Action item.
Print all the records exactly as they stand.
*** Excerpted records ***
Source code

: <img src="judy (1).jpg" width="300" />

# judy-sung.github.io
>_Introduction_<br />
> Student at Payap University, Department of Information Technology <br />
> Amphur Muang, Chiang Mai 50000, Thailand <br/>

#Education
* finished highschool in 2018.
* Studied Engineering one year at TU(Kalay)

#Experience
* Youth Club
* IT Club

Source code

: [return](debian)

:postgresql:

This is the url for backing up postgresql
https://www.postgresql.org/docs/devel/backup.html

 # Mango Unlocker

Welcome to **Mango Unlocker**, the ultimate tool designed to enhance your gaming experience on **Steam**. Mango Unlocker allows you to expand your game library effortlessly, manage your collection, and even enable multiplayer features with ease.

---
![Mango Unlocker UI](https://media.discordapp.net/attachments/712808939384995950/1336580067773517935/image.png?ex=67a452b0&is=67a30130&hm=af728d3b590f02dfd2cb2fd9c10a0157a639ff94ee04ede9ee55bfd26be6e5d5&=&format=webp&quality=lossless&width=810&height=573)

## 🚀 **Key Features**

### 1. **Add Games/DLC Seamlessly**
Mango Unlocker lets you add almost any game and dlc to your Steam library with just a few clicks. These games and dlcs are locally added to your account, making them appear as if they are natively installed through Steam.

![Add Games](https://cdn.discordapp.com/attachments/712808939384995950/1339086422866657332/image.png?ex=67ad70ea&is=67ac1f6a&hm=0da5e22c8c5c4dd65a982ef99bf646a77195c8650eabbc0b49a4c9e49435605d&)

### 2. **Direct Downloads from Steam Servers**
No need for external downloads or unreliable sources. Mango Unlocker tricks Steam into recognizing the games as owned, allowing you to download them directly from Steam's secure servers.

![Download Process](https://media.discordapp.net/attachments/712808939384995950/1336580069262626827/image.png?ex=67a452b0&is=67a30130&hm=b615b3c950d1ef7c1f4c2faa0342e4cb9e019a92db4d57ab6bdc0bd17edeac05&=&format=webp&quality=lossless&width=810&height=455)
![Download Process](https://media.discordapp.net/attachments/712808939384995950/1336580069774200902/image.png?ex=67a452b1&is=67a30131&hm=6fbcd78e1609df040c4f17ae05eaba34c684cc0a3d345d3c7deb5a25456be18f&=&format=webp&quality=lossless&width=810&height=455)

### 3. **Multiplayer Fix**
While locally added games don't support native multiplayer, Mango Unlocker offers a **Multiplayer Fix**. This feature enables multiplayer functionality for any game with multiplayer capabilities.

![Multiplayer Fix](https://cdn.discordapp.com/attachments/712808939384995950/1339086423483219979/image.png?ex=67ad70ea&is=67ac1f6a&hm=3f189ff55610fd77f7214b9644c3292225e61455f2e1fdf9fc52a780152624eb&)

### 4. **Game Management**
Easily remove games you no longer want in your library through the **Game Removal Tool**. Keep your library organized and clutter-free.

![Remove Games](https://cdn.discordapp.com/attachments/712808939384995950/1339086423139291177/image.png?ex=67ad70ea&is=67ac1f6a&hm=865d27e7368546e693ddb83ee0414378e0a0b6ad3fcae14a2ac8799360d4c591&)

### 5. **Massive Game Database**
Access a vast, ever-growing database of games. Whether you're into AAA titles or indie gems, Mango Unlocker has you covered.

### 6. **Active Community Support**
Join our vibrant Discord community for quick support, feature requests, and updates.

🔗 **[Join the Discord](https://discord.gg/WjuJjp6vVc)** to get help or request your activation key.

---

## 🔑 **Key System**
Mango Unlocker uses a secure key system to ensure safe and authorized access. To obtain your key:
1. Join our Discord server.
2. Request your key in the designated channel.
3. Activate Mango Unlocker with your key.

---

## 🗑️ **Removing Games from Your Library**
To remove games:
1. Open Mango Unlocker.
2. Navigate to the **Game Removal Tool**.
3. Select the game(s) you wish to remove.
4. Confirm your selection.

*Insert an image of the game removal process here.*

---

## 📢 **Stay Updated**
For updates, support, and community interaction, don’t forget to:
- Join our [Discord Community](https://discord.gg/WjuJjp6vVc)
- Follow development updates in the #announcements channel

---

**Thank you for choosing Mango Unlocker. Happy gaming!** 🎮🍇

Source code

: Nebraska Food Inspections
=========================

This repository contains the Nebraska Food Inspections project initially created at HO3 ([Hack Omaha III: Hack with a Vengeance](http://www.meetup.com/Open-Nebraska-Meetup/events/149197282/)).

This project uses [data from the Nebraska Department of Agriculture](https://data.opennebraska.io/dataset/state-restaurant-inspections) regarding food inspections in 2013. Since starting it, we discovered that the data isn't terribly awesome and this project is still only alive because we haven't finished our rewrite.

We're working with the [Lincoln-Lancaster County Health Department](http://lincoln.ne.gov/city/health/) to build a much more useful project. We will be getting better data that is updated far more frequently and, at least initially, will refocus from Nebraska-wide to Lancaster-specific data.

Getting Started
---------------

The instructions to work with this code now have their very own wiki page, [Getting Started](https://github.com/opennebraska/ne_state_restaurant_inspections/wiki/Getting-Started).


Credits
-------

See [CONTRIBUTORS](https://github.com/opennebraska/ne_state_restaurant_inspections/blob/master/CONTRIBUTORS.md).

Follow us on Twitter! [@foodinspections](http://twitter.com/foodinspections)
*** End of Excerpted records ***
Response for this exercise.
Source code

: <img src="judy (1).jpg" width="300" />

# judy-sung.github.io
>_Introduction_<br />
> Student at Payap University, Department of Information Technology <br />
> Amphur Muang, Chiang Mai 50000, Thailand <br/>

#Education
* finished highschool in 2018.
* Studied Engineering one year at TU(Kalay)

#Experience
* Youth Club
* IT Club

Source code

: [return](debian)

:postgresql:

This is the url for backing up postgresql
https://www.postgresql.org/docs/devel/backup.html

 # Mango Unlocker

Welcome to **Mango Unlocker**, the ultimate tool designed to enhance your gaming experience on **Steam**. Mango Unlocker allows you to expand your game library effortlessly, manage your collection, and even enable multiplayer features with ease.

---
![Mango Unlocker UI](https://media.discordapp.net/attachments/712808939384995950/1336580067773517935/image.png?ex=67a452b0&is=67a30130&hm=af728d3b590f02dfd2cb2fd9c10a0157a639ff94ee04ede9ee55bfd26be6e5d5&=&format=webp&quality=lossless&width=810&height=573)

## 🚀 **Key Features**

### 1. **Add Games/DLC Seamlessly**
Mango Unlocker lets you add almost any game and dlc to your Steam library with just a few clicks. These games and dlcs are locally added to your account, making them appear as if they are natively installed through Steam.

![Add Games](https://cdn.discordapp.com/attachments/712808939384995950/1339086422866657332/image.png?ex=67ad70ea&is=67ac1f6a&hm=0da5e22c8c5c4dd65a982ef99bf646a77195c8650eabbc0b49a4c9e49435605d&)

### 2. **Direct Downloads from Steam Servers**
No need for external downloads or unreliable sources. Mango Unlocker tricks Steam into recognizing the games as owned, allowing you to download them directly from Steam's secure servers.

![Download Process](https://media.discordapp.net/attachments/712808939384995950/1336580069262626827/image.png?ex=67a452b0&is=67a30130&hm=b615b3c950d1ef7c1f4c2faa0342e4cb9e019a92db4d57ab6bdc0bd17edeac05&=&format=webp&quality=lossless&width=810&height=455)
![Download Process](https://media.discordapp.net/attachments/712808939384995950/1336580069774200902/image.png?ex=67a452b1&is=67a30131&hm=6fbcd78e1609df040c4f17ae05eaba34c684cc0a3d345d3c7deb5a25456be18f&=&format=webp&quality=lossless&width=810&height=455)

### 3. **Multiplayer Fix**
While locally added games don't support native multiplayer, Mango Unlocker offers a **Multiplayer Fix**. This feature enables multiplayer functionality for any game with multiplayer capabilities.

![Multiplayer Fix](https://cdn.discordapp.com/attachments/712808939384995950/1339086423483219979/image.png?ex=67ad70ea&is=67ac1f6a&hm=3f189ff55610fd77f7214b9644c3292225e61455f2e1fdf9fc52a780152624eb&)

### 4. **Game Management**
Easily remove games you no longer want in your library through the **Game Removal Tool**. Keep your library organized and clutter-free.

![Remove Games](https://cdn.discordapp.com/attachments/712808939384995950/1339086423139291177/image.png?ex=67ad70ea&is=67ac1f6a&hm=865d27e7368546e693ddb83ee0414378e0a0b6ad3fcae14a2ac8799360d4c591&)

### 5. **Massive Game Database**
Access a vast, ever-growing database of games. Whether you're into AAA titles or indie gems, Mango Unlocker has you covered.

### 6. **Active Community Support**
Join our vibrant Discord community for quick support, feature requests, and updates.

🔗 **[Join the Discord](https://discord.gg/WjuJjp6vVc)** to get help or request your activation key.

---

## 🔑 **Key System**
Mango Unlocker uses a secure key system to ensure safe and authorized access. To obtain your key:
1. Join our Discord server.
2. Request your key in the designated channel.
3. Activate Mango Unlocker with your key.

---

## 🗑️ **Removing Games from Your Library**
To remove games:
1. Open Mango Unlocker.
2. Navigate to the **Game Removal Tool**.
3. Select the game(s) you wish to remove.
4. Confirm your selection.

*Insert an image of the game removal process here.*

---

## 📢 **Stay Updated**
For updates, support, and community interaction, don’t forget to:
- Join our [Discord Community](https://discord.gg/WjuJjp6vVc)
- Follow development updates in the #announcements channel

---

**Thank you for choosing Mango Unlocker. Happy gaming!** 🎮🍇

Source code

: Nebraska Food Inspections
=========================

This repository contains the Nebraska Food Inspections project initially created at HO3 ([Hack Omaha III: Hack with a Vengeance](http://www.meetup.com/Open-Nebraska-Meetup/events/149197282/)).

This project uses [data from the Nebraska Department of Agriculture](https://data.opennebraska.io/dataset/state-restaurant-inspections) regarding food inspections in 2013. Since starting it, we discovered that the data isn't terribly awesome and this project is still only alive because we haven't finished our rewrite.

We're working with the [Lincoln-Lancaster County Health Department](http://lincoln.ne.gov/city/health/) to build a much more useful project. We will be getting better data that is updated far more frequently and, at least initially, will refocus from Nebraska-wide to Lancaster-specific data.

Getting Started
---------------

The instructions to work with this code now have their very own wiki page, [Getting Started](https://github.com/opennebraska/ne_state_restaurant_inspections/wiki/Getting-Started).


Credits
-------

See [CONTRIBUTORS](https://github.com/opennebraska/ne_state_restaurant_inspections/blob/master/CONTRIBUTORS.md).

Follow us on Twitter! [@foodinspections](http://twitter.com/foodinspections)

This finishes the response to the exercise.